Kemudian, dilakukan analisis dengan memakai Business Case untuk menilai
suatu perencanaan investasi TI berdasarkan analisis keselarasan TI dengan
sasaran strategis Universitas Sangga Buana YPKP, analisis keuntungan
finansial dan nonfinansial, serta analisis risiko. Hasil penelitian menunjukkan
bahwa Universitas Sangga Buana YPKP telah berhasil menerapakan Val IT
sebagai pedoman dalam melaksanakan perencanaan investasi TI.
h. Takarendehang [18] melakukan pengkajian tentang keterlibatan unit bisnis
pada pengelolaan investasi TI dengan menggunakan kerangka kerja VaL IT
dan COBIT. Hasil dari penelitian menunjukkan bahwa unit bisnis TI telah
terlibat dalam semua proses pengelolaan investasi TI, namun pengukuran
tingkat maturitas untuk setiap proses dalam domain Val IT menujukkan bahwa
proses-proses yang telah dilakukan perlu ditinjau kembali.
i. Kumaralalita et al [19], melakukan penelitian yang berfokus pada manajemen
TI dan memetakannya untuk melihat kepatuhan berdasarkan kerangka kerja
yang dipilih. Hasil analisis menggambarkan proses dalam setiap domain
berdasarkan praktik saat ini. Kerangka kerja yang digunakan adalah edisi
terbaru yaitu Val IT 2.0. Di akhir penelitian disimpulkan bahwa bank tersebut,
telah menyelaraskan investasi TI dengan tujuan bisnis.
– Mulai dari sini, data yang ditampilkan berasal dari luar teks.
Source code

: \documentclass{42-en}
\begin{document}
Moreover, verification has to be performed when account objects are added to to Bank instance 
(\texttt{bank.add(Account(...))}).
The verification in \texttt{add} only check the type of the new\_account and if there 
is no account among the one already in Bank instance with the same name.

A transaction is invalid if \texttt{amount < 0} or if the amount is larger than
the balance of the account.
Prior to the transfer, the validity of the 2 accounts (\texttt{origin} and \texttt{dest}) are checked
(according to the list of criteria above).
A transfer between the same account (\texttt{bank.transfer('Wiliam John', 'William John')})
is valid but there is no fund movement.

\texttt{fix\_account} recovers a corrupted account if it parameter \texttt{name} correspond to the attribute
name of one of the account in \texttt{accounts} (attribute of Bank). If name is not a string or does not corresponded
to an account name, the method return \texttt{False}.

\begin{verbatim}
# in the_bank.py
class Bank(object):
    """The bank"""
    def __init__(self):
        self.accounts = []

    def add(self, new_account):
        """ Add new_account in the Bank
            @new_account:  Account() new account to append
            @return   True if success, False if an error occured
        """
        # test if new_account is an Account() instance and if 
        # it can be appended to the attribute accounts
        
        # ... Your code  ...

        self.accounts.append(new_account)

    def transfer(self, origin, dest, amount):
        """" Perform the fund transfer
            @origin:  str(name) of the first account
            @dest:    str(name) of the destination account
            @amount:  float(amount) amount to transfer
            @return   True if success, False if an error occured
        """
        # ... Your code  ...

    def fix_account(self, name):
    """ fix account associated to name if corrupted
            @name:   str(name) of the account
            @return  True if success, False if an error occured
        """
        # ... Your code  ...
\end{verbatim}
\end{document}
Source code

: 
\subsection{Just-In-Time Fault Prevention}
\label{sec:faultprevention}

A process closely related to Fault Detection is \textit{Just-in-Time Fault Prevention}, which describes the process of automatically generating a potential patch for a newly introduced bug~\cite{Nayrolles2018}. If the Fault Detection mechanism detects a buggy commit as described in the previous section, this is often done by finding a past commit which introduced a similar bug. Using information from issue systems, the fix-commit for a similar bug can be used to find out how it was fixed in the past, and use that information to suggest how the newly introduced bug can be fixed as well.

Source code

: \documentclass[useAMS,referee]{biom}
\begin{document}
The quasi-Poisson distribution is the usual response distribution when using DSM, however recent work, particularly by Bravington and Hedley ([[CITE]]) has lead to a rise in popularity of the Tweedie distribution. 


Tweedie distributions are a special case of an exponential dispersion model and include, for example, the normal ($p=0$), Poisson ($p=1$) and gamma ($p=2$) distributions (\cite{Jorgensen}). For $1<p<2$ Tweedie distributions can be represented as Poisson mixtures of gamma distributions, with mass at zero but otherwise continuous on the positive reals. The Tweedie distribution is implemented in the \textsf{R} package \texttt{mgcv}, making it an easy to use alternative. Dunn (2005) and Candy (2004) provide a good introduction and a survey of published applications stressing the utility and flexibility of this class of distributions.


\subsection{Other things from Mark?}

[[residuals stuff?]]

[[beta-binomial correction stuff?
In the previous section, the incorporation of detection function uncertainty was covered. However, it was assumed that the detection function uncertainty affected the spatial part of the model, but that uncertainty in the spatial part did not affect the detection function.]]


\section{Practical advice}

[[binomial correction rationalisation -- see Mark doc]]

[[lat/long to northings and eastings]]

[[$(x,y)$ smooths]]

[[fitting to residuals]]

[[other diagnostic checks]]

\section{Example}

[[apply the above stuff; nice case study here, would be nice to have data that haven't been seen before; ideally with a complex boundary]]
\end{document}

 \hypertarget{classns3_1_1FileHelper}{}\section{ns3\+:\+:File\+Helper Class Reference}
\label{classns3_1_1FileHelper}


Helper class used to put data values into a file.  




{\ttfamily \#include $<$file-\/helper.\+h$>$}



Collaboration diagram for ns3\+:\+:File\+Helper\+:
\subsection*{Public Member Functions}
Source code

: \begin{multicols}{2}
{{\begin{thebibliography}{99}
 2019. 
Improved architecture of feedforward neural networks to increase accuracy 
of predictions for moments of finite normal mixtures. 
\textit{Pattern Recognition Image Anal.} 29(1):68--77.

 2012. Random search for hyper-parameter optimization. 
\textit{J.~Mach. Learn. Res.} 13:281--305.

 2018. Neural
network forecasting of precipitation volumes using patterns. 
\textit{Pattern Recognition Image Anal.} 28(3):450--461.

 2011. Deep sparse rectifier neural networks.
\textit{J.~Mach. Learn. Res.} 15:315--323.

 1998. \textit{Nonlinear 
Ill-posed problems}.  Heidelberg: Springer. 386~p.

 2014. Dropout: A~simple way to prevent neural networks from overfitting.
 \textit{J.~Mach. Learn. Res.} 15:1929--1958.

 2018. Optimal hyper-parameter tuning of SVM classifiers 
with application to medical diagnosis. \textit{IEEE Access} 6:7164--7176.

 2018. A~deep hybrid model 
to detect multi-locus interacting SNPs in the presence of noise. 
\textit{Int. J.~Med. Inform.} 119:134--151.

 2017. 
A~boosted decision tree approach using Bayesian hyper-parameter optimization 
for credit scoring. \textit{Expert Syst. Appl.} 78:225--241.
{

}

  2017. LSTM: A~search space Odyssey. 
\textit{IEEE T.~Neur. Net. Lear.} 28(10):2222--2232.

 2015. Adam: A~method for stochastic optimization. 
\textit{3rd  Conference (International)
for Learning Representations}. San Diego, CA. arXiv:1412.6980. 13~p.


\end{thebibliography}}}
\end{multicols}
Penelitian ini tidak akan lengkap jika tidak didasari oleh data-data dari
Mahkamah Agung sendiri, diantaranya adalah :
a. Suyudi dkk [4] melakukan pemetaan implementasi teknologi informasi pada
lembaga penegak hukum di Indonesia. Penelitian ini dilakukan di dua institusi,
yaitu Mahkamah Agung Republik Indonesia dan Kejaksaan Agung Republik
Indonesia. Kajian ini dilaksanakan dengan metode pengumpulan data primer
dan sekunder, survei website dan focus group discussion. Dari penelitian ini
7
diketahui bahwa perlu perhatian khusus terhadap strategi pengembangan TI
berkelanjutan.
b. Gaffar dkk [3] mengkritisi sistem informasi Mahkamah Agung dan jajaran
peradilan di bawahnya. Dengan menggunakan pendekatan root-cause analysis
yang menelusuri masalah-masalah TI yang dialami ke penyebab strategisnya
serta rekomendasi yang dikelompokkan dan diberi nomor urut prioritas
implementasinya.
Berdasarkan
penelitian-penelitian sebelumnya,
serta
temuan
yang
diperoleh mendorong peneliti untuk menganalisis tata kelola investasi di
Mahkamah Agung. Penelitian ini berbeda dengan penelitian sebelumnya, karena
berfokus pada tata kelola investasi TI dengan menggunakan kerangka kerja yang
relatif baru yaitu COBIT 5. Penelitian ini juga merupakan penelitian pertama yang
dilakukan di Mahkamah Agung dengan menggunakan suatu kerangka kerja
terukur. Penelitian tentang kondisi TI pada Mahkamah Agung yang dilakukan
sebelumnya hanya didasarkan pada investigasi secara umum tanpa adanya suatu
standar pengukuran.
1.4. Tujuan Penelitian
Tujuan yang ingin dicapai dalam penelitian ini adalah mengetahui pada
level berapakah tingkat kapabilitas proses tata kelola investasi TI di Biro Hukum
dan Humas Mahkamah Agung RI, serta memberikan rekomendasi aktivitas yang
dapat dilakukan untuk perbaikan tata kelola investasi TI selanjutrnya.
1.5
Manfaat Penelitian
Manfaat yang diharapkan dari penelitian ini adalah:
a. Memberi gambaran dan penilaian yang objektif kepada Mahkamah Agung,
khususnya Biro Hukum dan Humas, tentang pelaksanaan tata kelola
investasi teknologi informasi.
b. Memberi usulan langkah-langkah terbaik bagi Mahkamah Agung pada
saat akan mengambil keputusan investasi teknologi Informasi.